*** Opening of Material for this exercise ***

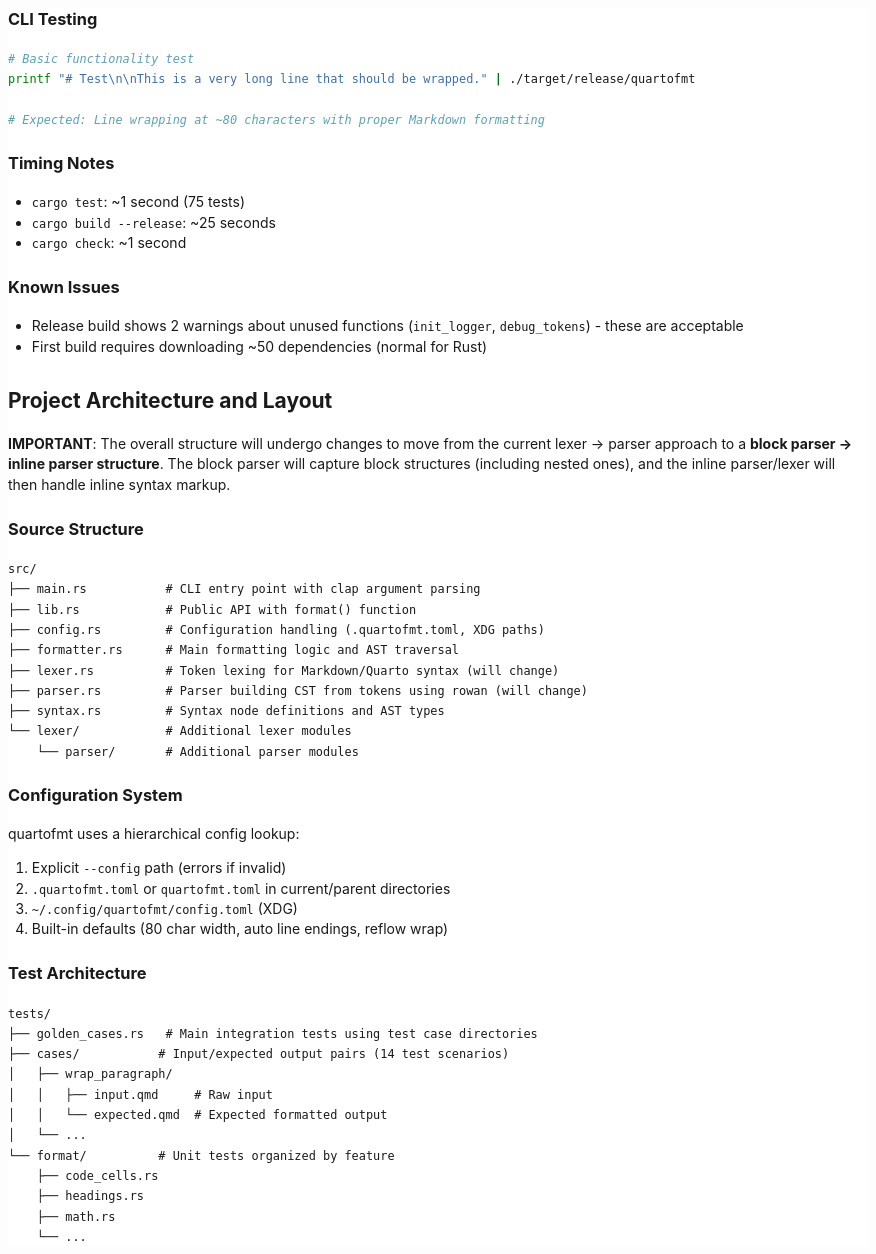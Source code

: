 ### CLI Testing
```bash
# Basic functionality test
printf "# Test\n\nThis is a very long line that should be wrapped." | ./target/release/quartofmt

# Expected: Line wrapping at ~80 characters with proper Markdown formatting
```

### Timing Notes
- `cargo test`: ~1 second (75 tests)
- `cargo build --release`: ~25 seconds
- `cargo check`: ~1 second

### Known Issues
- Release build shows 2 warnings about unused functions (`init_logger`, `debug_tokens`) - these are acceptable
- First build requires downloading ~50 dependencies (normal for Rust)

## Project Architecture and Layout

**IMPORTANT**: The overall structure will undergo changes to move from the current lexer → parser approach to a **block parser → inline parser structure**. The block parser will capture block structures (including nested ones), and the inline parser/lexer will then handle inline syntax markup.

### Source Structure
```
src/
├── main.rs           # CLI entry point with clap argument parsing
├── lib.rs            # Public API with format() function
├── config.rs         # Configuration handling (.quartofmt.toml, XDG paths)
├── formatter.rs      # Main formatting logic and AST traversal  
├── lexer.rs          # Token lexing for Markdown/Quarto syntax (will change)
├── parser.rs         # Parser building CST from tokens using rowan (will change)
├── syntax.rs         # Syntax node definitions and AST types
└── lexer/            # Additional lexer modules
    └── parser/       # Additional parser modules
```

### Configuration System
quartofmt uses a hierarchical config lookup:
1. Explicit `--config` path (errors if invalid)
2. `.quartofmt.toml` or `quartofmt.toml` in current/parent directories  
3. `~/.config/quartofmt/config.toml` (XDG)
4. Built-in defaults (80 char width, auto line endings, reflow wrap)

### Test Architecture  
```
tests/
├── golden_cases.rs   # Main integration tests using test case directories
├── cases/           # Input/expected output pairs (14 test scenarios)
│   ├── wrap_paragraph/
│   │   ├── input.qmd     # Raw input
│   │   └── expected.qmd  # Expected formatted output
│   └── ...
└── format/          # Unit tests organized by feature
    ├── code_cells.rs
    ├── headings.rs
    ├── math.rs
    └── ...
```
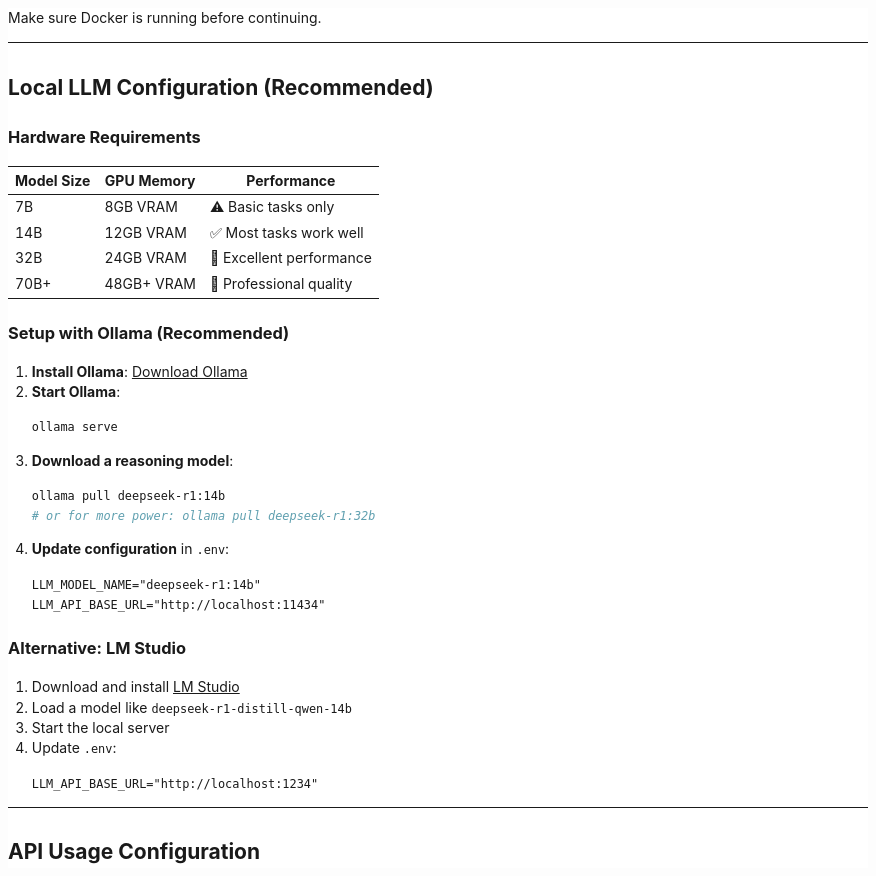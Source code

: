 Make sure Docker is running before continuing.

---

## Local LLM Configuration (Recommended)

### Hardware Requirements

| Model Size | GPU Memory | Performance              |
| ---------- | ---------- | ------------------------ |
| 7B         | 8GB VRAM   | ⚠️ Basic tasks only      |
| 14B        | 12GB VRAM  | ✅ Most tasks work well  |
| 32B        | 24GB VRAM  | 🚀 Excellent performance |
| 70B+       | 48GB+ VRAM | 💪 Professional quality  |

### Setup with Ollama (Recommended)

1.  **Install Ollama**: [Download Ollama](https://ollama.ai/)
2.  **Start Ollama**:
    ```bash
    ollama serve
    ```
3.  **Download a reasoning model**:
    ```bash
    ollama pull deepseek-r1:14b
    # or for more power: ollama pull deepseek-r1:32b
    ```
4.  **Update configuration** in `.env`:
    ```env
    LLM_MODEL_NAME="deepseek-r1:14b"
    LLM_API_BASE_URL="http://localhost:11434"
    ```

### Alternative: LM Studio

1.  Download and install [LM Studio](https://lmstudio.ai/)
2.  Load a model like `deepseek-r1-distill-qwen-14b`
3.  Start the local server
4.  Update `.env`:
    ```env
    LLM_API_BASE_URL="http://localhost:1234"
    ```

---

## API Usage Configuration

*** Close of Material for this exercise ***

Print each record exactly as it stands, omitting the pictures.

__Reply__.
Source code

: ### CLI Testing
```bash
# Basic functionality test
printf "# Test\n\nThis is a very long line that should be wrapped." | ./target/release/quartofmt

# Expected: Line wrapping at ~80 characters with proper Markdown formatting
```

### Timing Notes
- `cargo test`: ~1 second (75 tests)
- `cargo build --release`: ~25 seconds
- `cargo check`: ~1 second

### Known Issues
- Release build shows 2 warnings about unused functions (`init_logger`, `debug_tokens`) - these are acceptable
- First build requires downloading ~50 dependencies (normal for Rust)

## Project Architecture and Layout

**IMPORTANT**: The overall structure will undergo changes to move from the current lexer → parser approach to a **block parser → inline parser structure**. The block parser will capture block structures (including nested ones), and the inline parser/lexer will then handle inline syntax markup.

### Source Structure
```
src/
├── main.rs           # CLI entry point with clap argument parsing
├── lib.rs            # Public API with format() function
├── config.rs         # Configuration handling (.quartofmt.toml, XDG paths)
├── formatter.rs      # Main formatting logic and AST traversal  
├── lexer.rs          # Token lexing for Markdown/Quarto syntax (will change)
├── parser.rs         # Parser building CST from tokens using rowan (will change)
├── syntax.rs         # Syntax node definitions and AST types
└── lexer/            # Additional lexer modules
    └── parser/       # Additional parser modules
```

### Configuration System
quartofmt uses a hierarchical config lookup:
1. Explicit `--config` path (errors if invalid)
2. `.quartofmt.toml` or `quartofmt.toml` in current/parent directories  
3. `~/.config/quartofmt/config.toml` (XDG)
4. Built-in defaults (80 char width, auto line endings, reflow wrap)

### Test Architecture  
```
tests/
├── golden_cases.rs   # Main integration tests using test case directories
├── cases/           # Input/expected output pairs (14 test scenarios)
│   ├── wrap_paragraph/
│   │   ├── input.qmd     # Raw input
│   │   └── expected.qmd  # Expected formatted output
│   └── ...
└── format/          # Unit tests organized by feature
    ├── code_cells.rs
    ├── headings.rs
    ├── math.rs
    └── ...
```
Source code

: Make sure Docker is running before continuing.

---

## Local LLM Configuration (Recommended)

### Hardware Requirements

| Model Size | GPU Memory | Performance              |
| ---------- | ---------- | ------------------------ |
| 7B         | 8GB VRAM   | ⚠️ Basic tasks only      |
| 14B        | 12GB VRAM  | ✅ Most tasks work well  |
| 32B        | 24GB VRAM  | 🚀 Excellent performance |
| 70B+       | 48GB+ VRAM | 💪 Professional quality  |

### Setup with Ollama (Recommended)

1.  **Install Ollama**: [Download Ollama](https://ollama.ai/)
2.  **Start Ollama**:
    ```bash
    ollama serve
    ```
3.  **Download a reasoning model**:
    ```bash
    ollama pull deepseek-r1:14b
    # or for more power: ollama pull deepseek-r1:32b
    ```
4.  **Update configuration** in `.env`:
    ```env
    LLM_MODEL_NAME="deepseek-r1:14b"
    LLM_API_BASE_URL="http://localhost:11434"
    ```

### Alternative: LM Studio

1.  Download and install [LM Studio](https://lmstudio.ai/)
2.  Load a model like `deepseek-r1-distill-qwen-14b`
3.  Start the local server
4.  Update `.env`:
    ```env
    LLM_API_BASE_URL="http://localhost:1234"
    ```

---

## API Usage Configuration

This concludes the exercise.